Large scale wind power has environmental impact

We still should make more wind power but we should perform environmental simulations. Local simulations and large scale simulations by blocking significant amounts of wind we can effect not just regional climate but larger weather patterns. This is the butterfly effect the size of Super-mothra.

Some ecologists are warning that unless we think carefully about where wind farms are sited, they could disrupt fragile ecosystems and even contribute to global warming. In 2005, the world’s installed wind power generation capacity increased by 43 per cent to almost 60,000 megawatts – that’s more than 12 times Ireland’s total electricity demand. Almost 70 per cent of this is in Europe, and while less than 20 per cent is in North America that figure is rising rapidly. Last year alone, US companies spent $3 billion on 2300 megawatts of new wind energy capacity, bringing its total to 9149 megawatts – a little more than 1 per cent of total US generating capacity. Other countries are also catching up fast. India is already fourth in the wind-energy league table, having overtaken Denmark, and China has plans to build 5000 megawatts of wind power capacity by 2010.

Worldwide, wind energy still accounts for little more than 0.5 per cent of total electricity generation, but expectations are high. The US government believes wind could supply up to 20 per cent of the country’s electricity. Other estimates are even more impressive. Last year, Christina Archer and Mark Jacobson from Stanford University in California produced a global wind-energy resource map that estimated the global potential for wind-generated energy at 72 terawatts – that’s 40 times the worldwide demand in 2000.

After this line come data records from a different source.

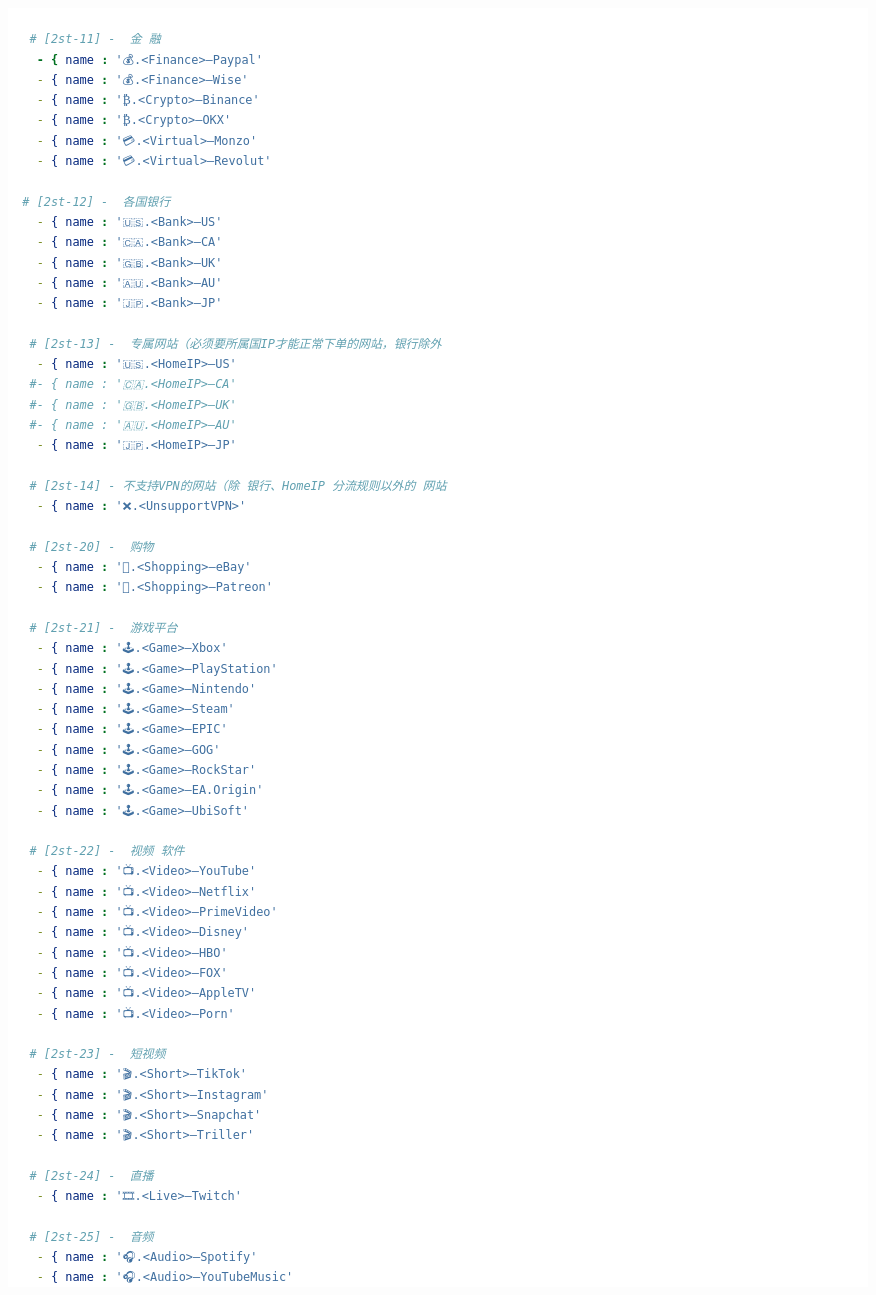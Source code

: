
 ```yaml  

   # [2st-11] -  金 融                                               
    - { name : '💰.<Finance>—Paypal'                                 
    - { name : '💰.<Finance>—Wise'                                   
    - { name : '₿.<Crypto>—Binance'                                  
    - { name : '₿.<Crypto>—OKX'                                      
    - { name : '💳.<Virtual>—Monzo'                                  
    - { name : '💳.<Virtual>—Revolut'                                

  # [2st-12] -  各国银行                                             
    - { name : '🇺🇸.<Bank>—US'                                        
    - { name : '🇨🇦.<Bank>—CA'                                        
    - { name : '🇬🇧.<Bank>—UK'                                        
    - { name : '🇦🇺.<Bank>—AU'                                        
    - { name : '🇯🇵.<Bank>—JP'                                        

   # [2st-13] -  专属网站（必须要所属国IP才能正常下单的网站，银行除外
    - { name : '🇺🇸.<HomeIP>—US'                                      
   #- { name : '🇨🇦.<HomeIP>—CA'                                      
   #- { name : '🇬🇧.<HomeIP>—UK'                                      
   #- { name : '🇦🇺.<HomeIP>—AU'                                      
    - { name : '🇯🇵.<HomeIP>—JP'                                      

   # [2st-14] - 不支持VPN的网站（除 银行、HomeIP 分流规则以外的 网站
    - { name : '❌.<UnsupportVPN>'                                   

   # [2st-20] -  购物                                                
    - { name : '🛒.<Shopping>—eBay'                                  
    - { name : '🛒.<Shopping>—Patreon'                               

   # [2st-21] -  游戏平台                                            
    - { name : '🕹️.<Game>—Xbox'                                      
    - { name : '🕹️.<Game>—PlayStation'                               
    - { name : '🕹️.<Game>—Nintendo'                                  
    - { name : '🕹️.<Game>—Steam'                                     
    - { name : '🕹️.<Game>—EPIC'                                      
    - { name : '🕹️.<Game>—GOG'                                       
    - { name : '🕹️.<Game>—RockStar'                                  
    - { name : '🕹️.<Game>—EA.Origin'                                 
    - { name : '🕹️.<Game>—UbiSoft'                                   

   # [2st-22] -  视频 软件                                           
    - { name : '📺.<Video>—YouTube'                                  
    - { name : '📺.<Video>—Netflix'                                  
    - { name : '📺.<Video>—PrimeVideo'                               
    - { name : '📺.<Video>—Disney'                                   
    - { name : '📺.<Video>—HBO'                                      
    - { name : '📺.<Video>—FOX'                                      
    - { name : '📺.<Video>—AppleTV'                                  
    - { name : '📺.<Video>—Porn'                                     

   # [2st-23] -  短视频                                              
    - { name : '🎬.<Short>—TikTok'                                   
    - { name : '🎬.<Short>—Instagram'                                
    - { name : '🎬.<Short>—Snapchat'                                 
    - { name : '🎬.<Short>—Triller'                                  

   # [2st-24] -  直播                                                
    - { name : '🎞️.<Live>—Twitch'                                    

   # [2st-25] -  音频                                                
    - { name : '🎧.<Audio>—Spotify'                                  
    - { name : '🎧.<Audio>—YouTubeMusic'                             
```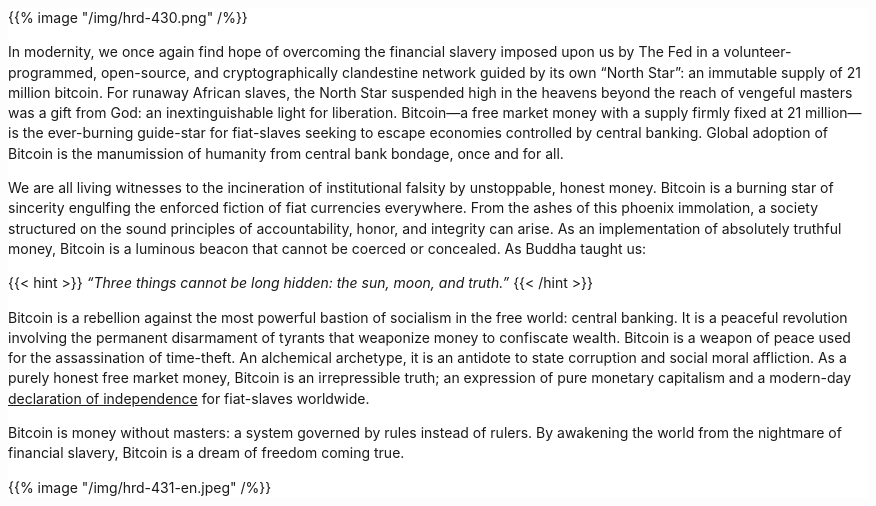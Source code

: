{{% image "/img/hrd-430.png" /%}}

In modernity, we once again find hope of overcoming the financial slavery imposed upon us by The Fed in a volunteer-programmed, open-source, and cryptographically clandestine network guided by its own “North Star”: an immutable supply of 21 million bitcoin. For runaway African slaves, the North Star suspended high in the heavens beyond the reach of vengeful masters was a gift from God: an inextinguishable light for liberation. Bitcoin—a free market money with a supply firmly fixed at 21 million—is the ever-burning guide-star for fiat-slaves seeking to escape economies controlled by central banking. Global adoption of Bitcoin is the manumission of humanity from central bank bondage, once and for all.

We are all living witnesses to the incineration of institutional falsity by unstoppable, honest money. Bitcoin is a burning star of sincerity engulfing the enforced fiction of fiat currencies everywhere. From the ashes of this phoenix immolation, a society structured on the sound principles of accountability, honor, and integrity can arise. As an implementation of absolutely truthful money, Bitcoin is a luminous beacon that cannot be coerced or concealed. As Buddha taught us:

{{< hint >}}
_“Three things cannot be long hidden: the sun, moon, and truth.”_
{{< /hint >}}

Bitcoin is a rebellion against the most powerful bastion of socialism in the free world: central banking. It is a peaceful revolution involving the permanent disarmament of tyrants that weaponize money to confiscate wealth. Bitcoin is a weapon of peace used for the assassination of time-theft. An alchemical archetype, it is an antidote to state corruption and social moral affliction. As a purely honest free market money, Bitcoin is an irrepressible truth; an expression of pure monetary capitalism and a modern-day [declaration of independence](https://medium.com/@citizenbitcoin/a-declaration-of-monetary-independence-4da96af54e62) for fiat-slaves worldwide.

Bitcoin is money without masters: a system governed by rules instead of rulers. By awakening the world from the nightmare of financial slavery, Bitcoin is a dream of freedom coming true.

{{% image "/img/hrd-431-en.jpeg" /%}}
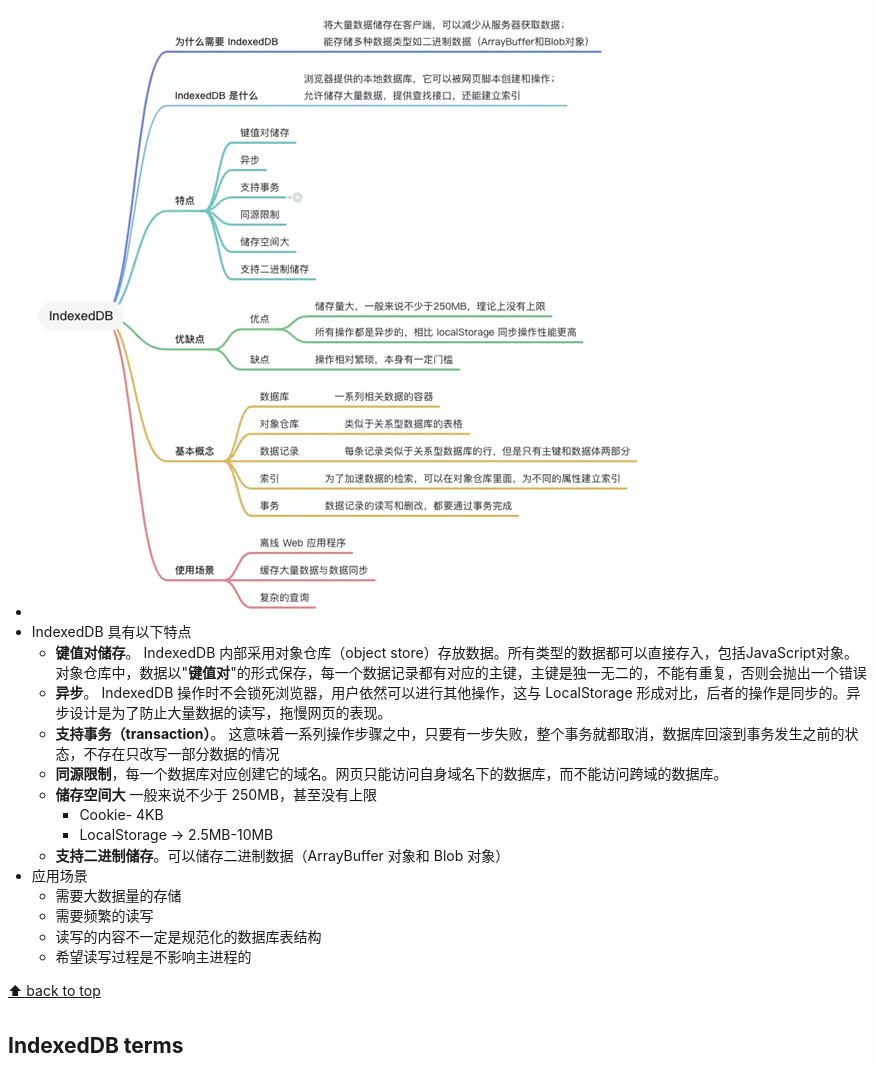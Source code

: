 - ![IndexedDB](./images/IndexedDB.png)
- IndexedDB 具有以下特点
  - **键值对储存**。 IndexedDB 内部采用对象仓库（object store）存放数据。所有类型的数据都可以直接存入，包括JavaScript对象。对象仓库中，数据以"**键值对**"的形式保存，每一个数据记录都有对应的主键，主键是独一无二的，不能有重复，否则会抛出一个错误
  - **异步**。 IndexedDB 操作时不会锁死浏览器，用户依然可以进行其他操作，这与 LocalStorage 形成对比，后者的操作是同步的。异步设计是为了防止大量数据的读写，拖慢网页的表现。
  - **支持事务（transaction）**。 这意味着一系列操作步骤之中，只要有一步失败，整个事务就都取消，数据库回滚到事务发生之前的状态，不存在只改写一部分数据的情况
  - **同源限制**，每一个数据库对应创建它的域名。网页只能访问自身域名下的数据库，而不能访问跨域的数据库。
  - **储存空间大** 一般来说不少于 250MB，甚至没有上限
    - Cookie- 4KB
    - LocalStorage -> 2.5MB-10MB
  - **支持二进制储存**。可以储存二进制数据（ArrayBuffer 对象和 Blob 对象）
- 应用场景
  - 需要大数据量的存储
  - 需要频繁的读写
  - 读写的内容不一定是规范化的数据库表结构
  - 希望读写过程是不影响主进程的

[⬆ back to top](#top)

## IndexedDB terms
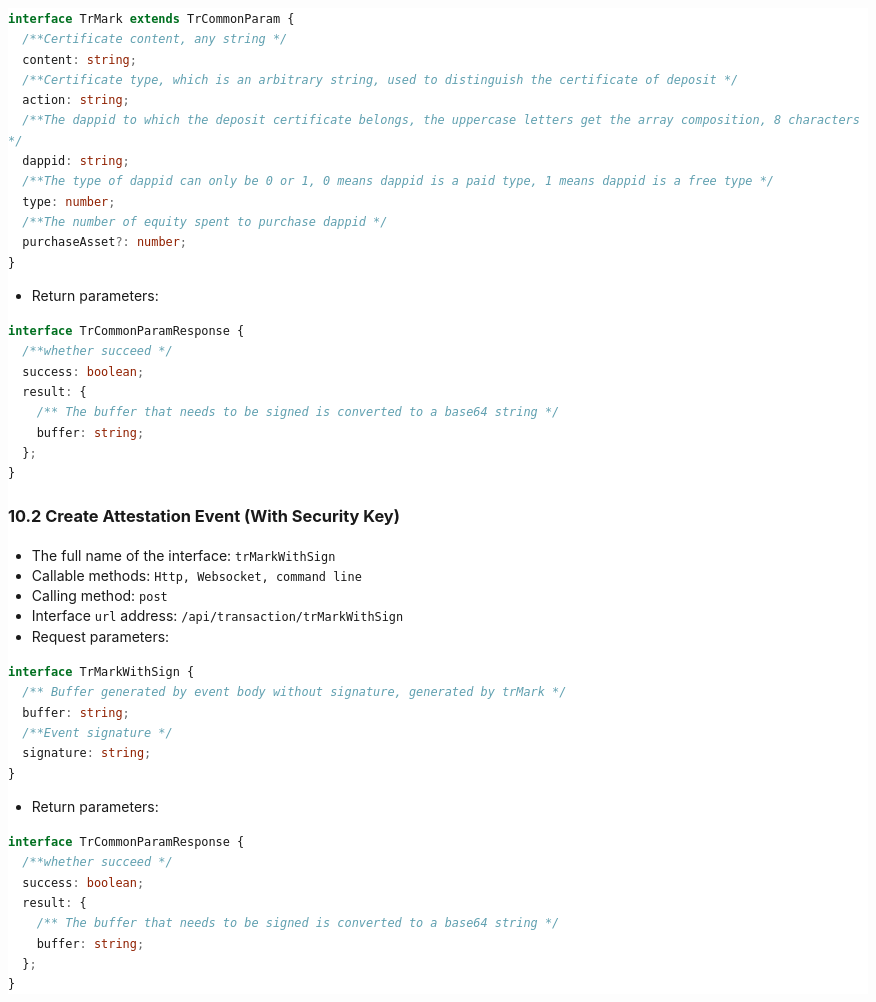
 ```typescript
interface TrMark extends TrCommonParam {
  /**Certificate content, any string */
  content: string;
  /**Certificate type, which is an arbitrary string, used to distinguish the certificate of deposit */
  action: string;
  /**The dappid to which the deposit certificate belongs, the uppercase letters get the array composition, 8 characters */
  dappid: string;
  /**The type of dappid can only be 0 or 1, 0 means dappid is a paid type, 1 means dappid is a free type */
  type: number;
  /**The number of equity spent to purchase dappid */
  purchaseAsset?: number;
}
```

- Return parameters:

```typescript
interface TrCommonParamResponse {
  /**whether succeed */
  success: boolean;
  result: {
    /** The buffer that needs to be signed is converted to a base64 string */
    buffer: string;
  };
}
```

### 10.2 Create Attestation Event (With Security Key)

- The full name of the interface: `trMarkWithSign`
- Callable methods: `Http, Websocket, command line`
- Calling method: `post`
- Interface `url` address: `/api/transaction/trMarkWithSign`
- Request parameters:

```typescript
interface TrMarkWithSign {
  /** Buffer generated by event body without signature, generated by trMark */
  buffer: string;
  /**Event signature */
  signature: string;
}
```

- Return parameters:

```typescript
interface TrCommonParamResponse {
  /**whether succeed */
  success: boolean;
  result: {
    /** The buffer that needs to be signed is converted to a base64 string */
    buffer: string;
  };
}
```
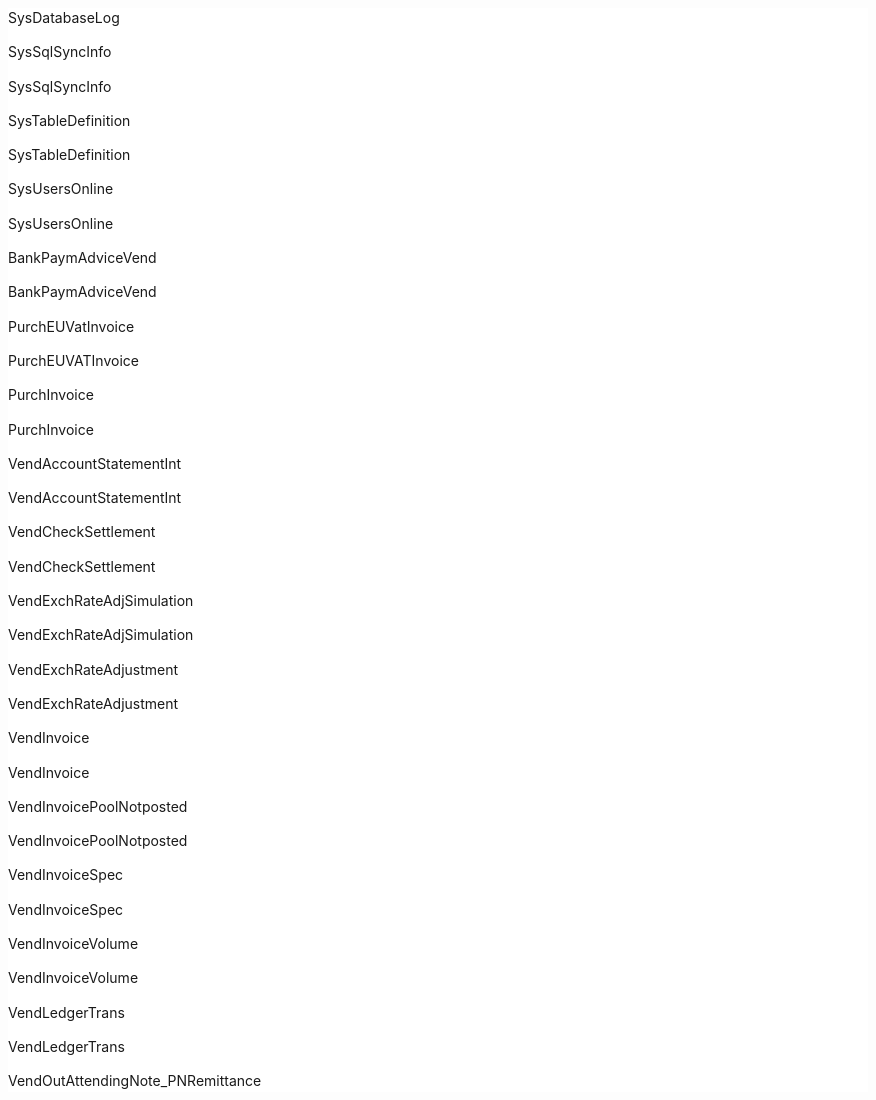 <td><p>SysDatabaseLog</p></td>
</tr>
<tr class="even">
<td><p>SysSqlSyncInfo</p></td>
<td><p>SysSqlSyncInfo</p></td>
</tr>
<tr class="odd">
<td><p>SysTableDefinition</p></td>
<td><p>SysTableDefinition</p></td>
</tr>
<tr class="even">
<td><p>SysUsersOnline</p></td>
<td><p>SysUsersOnline</p></td>
</tr>
<tr class="odd">
<td><p>BankPaymAdviceVend</p></td>
<td><p>BankPaymAdviceVend</p></td>
</tr>
<tr class="even">
<td><p>PurchEUVatInvoice</p></td>
<td><p>PurchEUVATInvoice</p></td>
</tr>
<tr class="odd">
<td><p>PurchInvoice</p></td>
<td><p>PurchInvoice</p></td>
</tr>
<tr class="even">
<td><p>VendAccountStatementInt</p></td>
<td><p>VendAccountStatementInt</p></td>
</tr>
<tr class="odd">
<td><p>VendCheckSettlement</p></td>
<td><p>VendCheckSettlement</p></td>
</tr>
<tr class="even">
<td><p>VendExchRateAdjSimulation</p></td>
<td><p>VendExchRateAdjSimulation</p></td>
</tr>
<tr class="odd">
<td><p>VendExchRateAdjustment</p></td>
<td><p>VendExchRateAdjustment</p></td>
</tr>
<tr class="even">
<td><p>VendInvoice</p></td>
<td><p>VendInvoice</p></td>
</tr>
<tr class="odd">
<td><p>VendInvoicePoolNotposted</p></td>
<td><p>VendInvoicePoolNotposted</p></td>
</tr>
<tr class="even">
<td><p>VendInvoiceSpec</p></td>
<td><p>VendInvoiceSpec</p></td>
</tr>
<tr class="odd">
<td><p>VendInvoiceVolume</p></td>
<td><p>VendInvoiceVolume</p></td>
</tr>
<tr class="even">
<td><p>VendLedgerTrans</p></td>
<td><p>VendLedgerTrans</p></td>
</tr>
<tr class="odd">
<td><p>VendOutAttendingNote_PNRemittance</p></td>
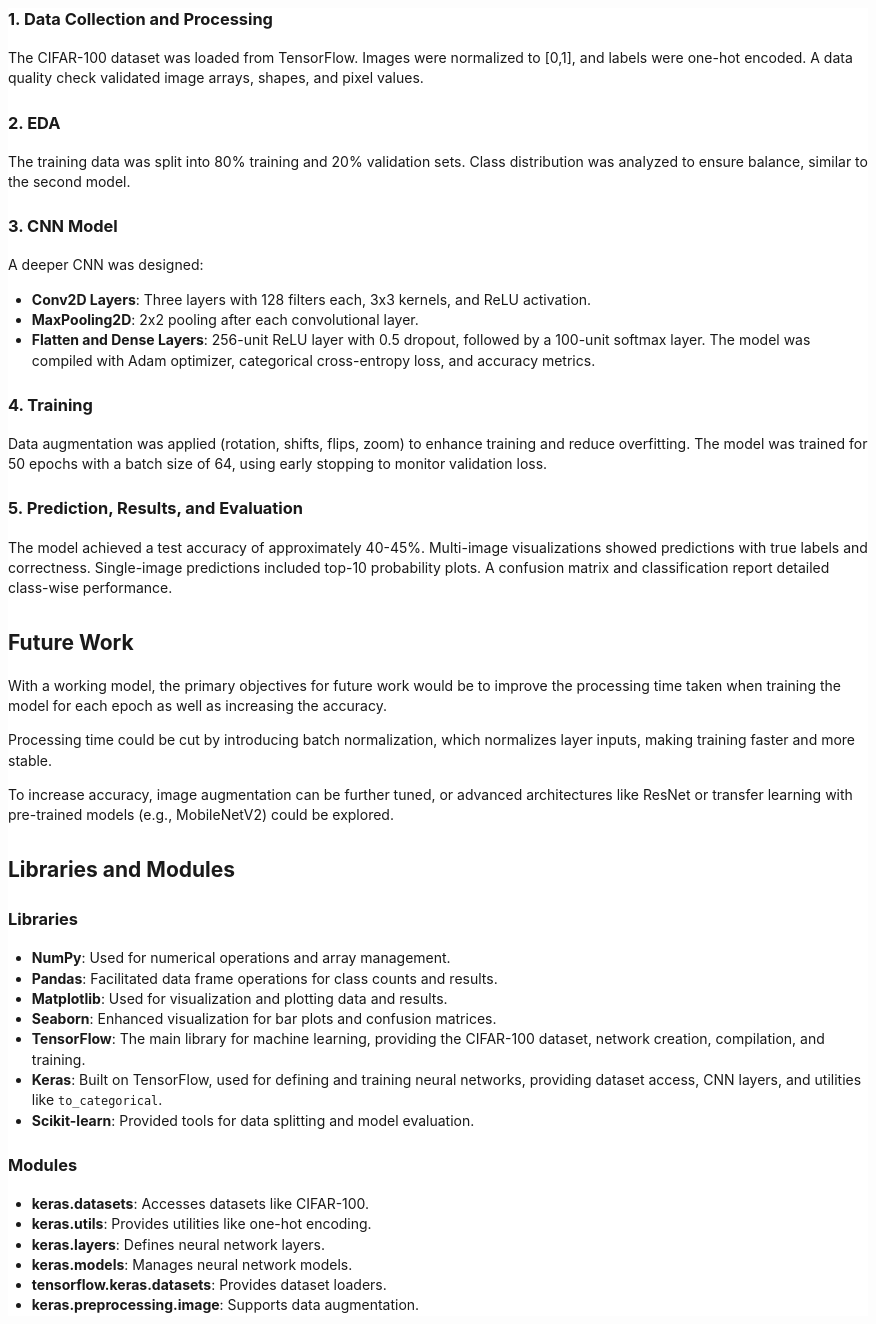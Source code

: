 ### 1. Data Collection and Processing
The CIFAR-100 dataset was loaded from TensorFlow. Images were normalized to [0,1], and labels were one-hot encoded. A data quality check validated image arrays, shapes, and pixel values.

### 2. EDA
The training data was split into 80% training and 20% validation sets. Class distribution was analyzed to ensure balance, similar to the second model.

### 3. CNN Model
A deeper CNN was designed:
- **Conv2D Layers**: Three layers with 128 filters each, 3x3 kernels, and ReLU activation.
- **MaxPooling2D**: 2x2 pooling after each convolutional layer.
- **Flatten and Dense Layers**: 256-unit ReLU layer with 0.5 dropout, followed by a 100-unit softmax layer.
The model was compiled with Adam optimizer, categorical cross-entropy loss, and accuracy metrics.

### 4. Training
Data augmentation was applied (rotation, shifts, flips, zoom) to enhance training and reduce overfitting. The model was trained for 50 epochs with a batch size of 64, using early stopping to monitor validation loss.

### 5. Prediction, Results, and Evaluation
The model achieved a test accuracy of approximately 40-45%. Multi-image visualizations showed predictions with true labels and correctness. Single-image predictions included top-10 probability plots. A confusion matrix and classification report detailed class-wise performance.

## Future Work
With a working model, the primary objectives for future work would be to improve the processing time taken when training the model for each epoch as well as increasing the accuracy.

Processing time could be cut by introducing batch normalization, which normalizes layer inputs, making training faster and more stable.

To increase accuracy, image augmentation can be further tuned, or advanced architectures like ResNet or transfer learning with pre-trained models (e.g., MobileNetV2) could be explored.

## Libraries and Modules
### Libraries
- **NumPy**: Used for numerical operations and array management.
- **Pandas**: Facilitated data frame operations for class counts and results.
- **Matplotlib**: Used for visualization and plotting data and results.
- **Seaborn**: Enhanced visualization for bar plots and confusion matrices.
- **TensorFlow**: The main library for machine learning, providing the CIFAR-100 dataset, network creation, compilation, and training.
- **Keras**: Built on TensorFlow, used for defining and training neural networks, providing dataset access, CNN layers, and utilities like `to_categorical`.
- **Scikit-learn**: Provided tools for data splitting and model evaluation.

### Modules
- **keras.datasets**: Accesses datasets like CIFAR-100.
- **keras.utils**: Provides utilities like one-hot encoding.
- **keras.layers**: Defines neural network layers.
- **keras.models**: Manages neural network models.
- **tensorflow.keras.datasets**: Provides dataset loaders.
- **keras.preprocessing.image**: Supports data augmentation.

But there is a problem. Where do you put hundreds, if not thousands, of wind turbines? The obvious answer is a windy place in the middle of nowhere. In crowded Europe, at least, that often means taking the same option as the Derrybrien developers and building wind farms on peat bogs.

“Yet peatlands represent the one land-based habitat in the world that is a major long-term carbon store. By building on peat, we release this carbon store as carbon emissions into the atmosphere.”
“Peat bogs store three times as much carbon as is held in tropical rainforests”

This can happen in several ways. Peat dug out for foundations and service roads is stacked up and allowed to dry, and as it does so the carbon it contains – 55 kilograms per cubic metre – oxidises and is released into the atmosphere as CO2. Construction on peat can also lead to widespread damage of a bog’s integrity.

In Europe, the main alternative to peat bog sites is to go offshore. Research into the ecological impact of offshore renewable energy developments is even sparser than for onshore projects.